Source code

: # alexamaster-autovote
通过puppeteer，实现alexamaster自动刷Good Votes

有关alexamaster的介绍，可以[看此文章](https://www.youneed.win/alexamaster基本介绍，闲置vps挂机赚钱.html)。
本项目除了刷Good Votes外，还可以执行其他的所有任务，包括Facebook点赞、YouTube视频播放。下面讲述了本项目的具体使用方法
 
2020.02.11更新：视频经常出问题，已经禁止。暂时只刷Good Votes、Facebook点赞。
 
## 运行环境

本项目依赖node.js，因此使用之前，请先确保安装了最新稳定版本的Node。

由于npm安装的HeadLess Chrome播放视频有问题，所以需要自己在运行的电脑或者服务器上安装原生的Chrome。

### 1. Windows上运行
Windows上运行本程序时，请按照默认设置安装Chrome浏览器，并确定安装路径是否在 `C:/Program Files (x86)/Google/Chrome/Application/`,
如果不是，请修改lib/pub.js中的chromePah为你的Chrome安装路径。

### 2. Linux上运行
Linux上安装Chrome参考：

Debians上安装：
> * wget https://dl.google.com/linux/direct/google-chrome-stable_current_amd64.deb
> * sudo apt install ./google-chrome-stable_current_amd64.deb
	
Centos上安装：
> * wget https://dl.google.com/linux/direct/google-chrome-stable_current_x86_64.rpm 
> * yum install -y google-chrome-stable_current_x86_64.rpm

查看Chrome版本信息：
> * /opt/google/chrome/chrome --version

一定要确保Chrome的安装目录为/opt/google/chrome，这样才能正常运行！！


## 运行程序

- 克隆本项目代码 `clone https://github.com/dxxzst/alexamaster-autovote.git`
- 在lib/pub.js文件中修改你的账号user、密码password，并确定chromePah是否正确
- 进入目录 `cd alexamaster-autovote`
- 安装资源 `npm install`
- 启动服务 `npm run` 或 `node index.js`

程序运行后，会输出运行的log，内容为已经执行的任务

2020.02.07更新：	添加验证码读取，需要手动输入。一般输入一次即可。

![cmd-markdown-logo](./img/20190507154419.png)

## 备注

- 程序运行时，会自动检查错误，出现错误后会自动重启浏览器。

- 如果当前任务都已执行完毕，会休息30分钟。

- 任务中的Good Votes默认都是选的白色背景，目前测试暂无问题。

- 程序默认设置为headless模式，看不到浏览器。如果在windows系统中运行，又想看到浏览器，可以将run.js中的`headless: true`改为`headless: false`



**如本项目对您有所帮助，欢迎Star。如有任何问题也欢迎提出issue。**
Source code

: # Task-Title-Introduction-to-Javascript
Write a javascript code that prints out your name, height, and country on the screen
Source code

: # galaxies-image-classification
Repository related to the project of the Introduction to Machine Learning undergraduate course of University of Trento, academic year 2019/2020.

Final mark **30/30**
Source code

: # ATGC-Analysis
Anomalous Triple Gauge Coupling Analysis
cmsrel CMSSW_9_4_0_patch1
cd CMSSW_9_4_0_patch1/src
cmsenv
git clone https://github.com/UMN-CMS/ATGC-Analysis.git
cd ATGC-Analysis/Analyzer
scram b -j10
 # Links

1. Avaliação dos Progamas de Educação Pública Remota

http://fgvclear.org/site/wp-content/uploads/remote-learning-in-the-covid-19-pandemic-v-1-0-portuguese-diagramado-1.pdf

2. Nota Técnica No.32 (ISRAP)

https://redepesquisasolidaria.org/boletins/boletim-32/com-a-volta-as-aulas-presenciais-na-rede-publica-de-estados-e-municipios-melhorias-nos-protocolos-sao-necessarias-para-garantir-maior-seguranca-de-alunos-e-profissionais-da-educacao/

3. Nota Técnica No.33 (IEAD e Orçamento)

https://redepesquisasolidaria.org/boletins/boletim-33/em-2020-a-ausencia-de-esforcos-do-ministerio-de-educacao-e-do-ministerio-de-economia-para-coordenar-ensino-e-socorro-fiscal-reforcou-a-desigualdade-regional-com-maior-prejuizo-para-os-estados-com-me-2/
•••
Activity ▸ Filter the entries above down to the lines containing the word "wget".

Output of the exercise ▸
> * wget https://dl.google.com/linux/direct/google-chrome-stable_current_amd64.deb
> * wget https://dl.google.com/linux/direct/google-chrome-stable_current_x86_64.rpm 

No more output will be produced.